- WORK INSTRUCTION -
Count, in the entries below, the lines in which "data" occurs. Give the number, nothing more.

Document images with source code
== Segment start ==

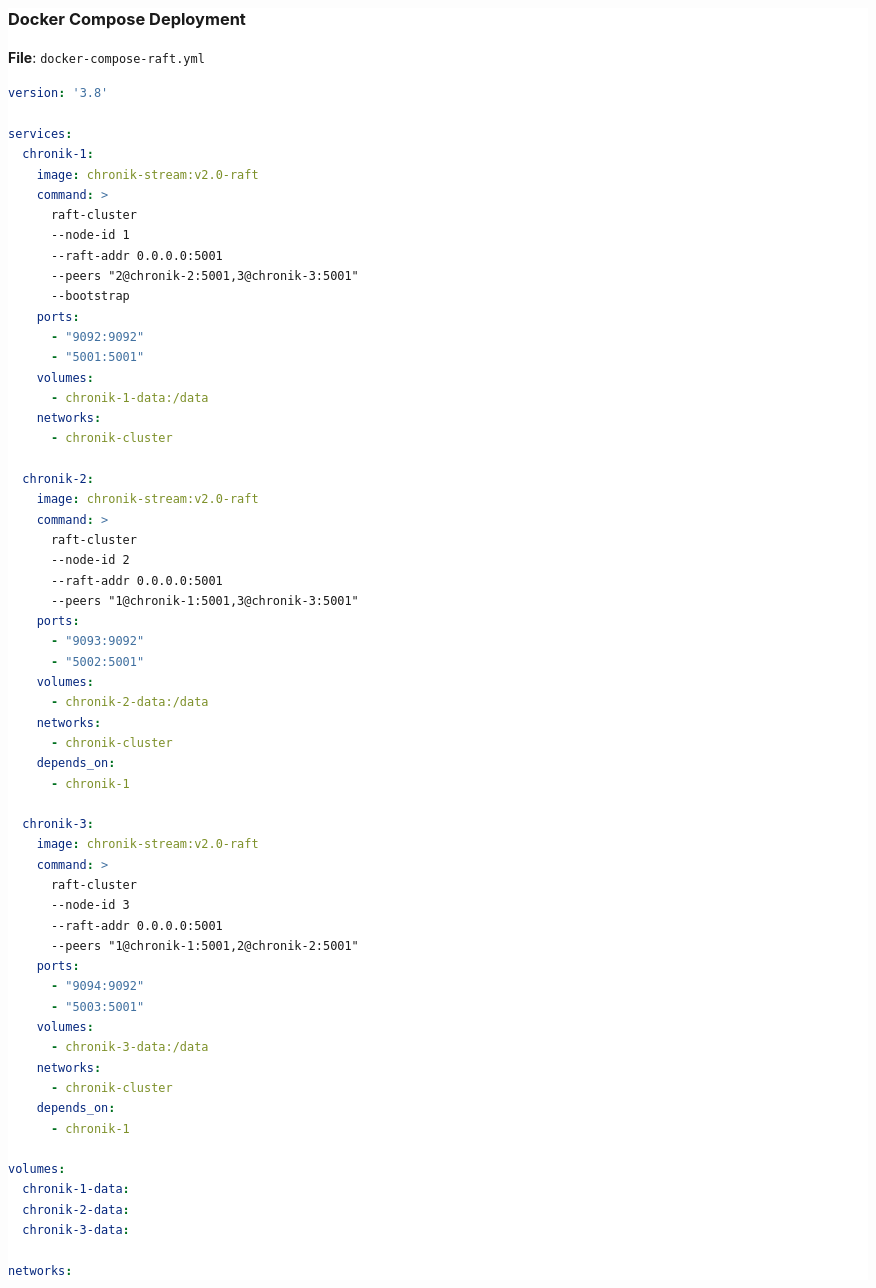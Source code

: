 ### Docker Compose Deployment

**File**: `docker-compose-raft.yml`

```yaml
version: '3.8'

services:
  chronik-1:
    image: chronik-stream:v2.0-raft
    command: >
      raft-cluster
      --node-id 1
      --raft-addr 0.0.0.0:5001
      --peers "2@chronik-2:5001,3@chronik-3:5001"
      --bootstrap
    ports:
      - "9092:9092"
      - "5001:5001"
    volumes:
      - chronik-1-data:/data
    networks:
      - chronik-cluster

  chronik-2:
    image: chronik-stream:v2.0-raft
    command: >
      raft-cluster
      --node-id 2
      --raft-addr 0.0.0.0:5001
      --peers "1@chronik-1:5001,3@chronik-3:5001"
    ports:
      - "9093:9092"
      - "5002:5001"
    volumes:
      - chronik-2-data:/data
    networks:
      - chronik-cluster
    depends_on:
      - chronik-1

  chronik-3:
    image: chronik-stream:v2.0-raft
    command: >
      raft-cluster
      --node-id 3
      --raft-addr 0.0.0.0:5001
      --peers "1@chronik-1:5001,2@chronik-2:5001"
    ports:
      - "9094:9092"
      - "5003:5001"
    volumes:
      - chronik-3-data:/data
    networks:
      - chronik-cluster
    depends_on:
      - chronik-1

volumes:
  chronik-1-data:
  chronik-2-data:
  chronik-3-data:

networks:
```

== Segment end ==

- SOLUTION TO THIS PROBLEM -
6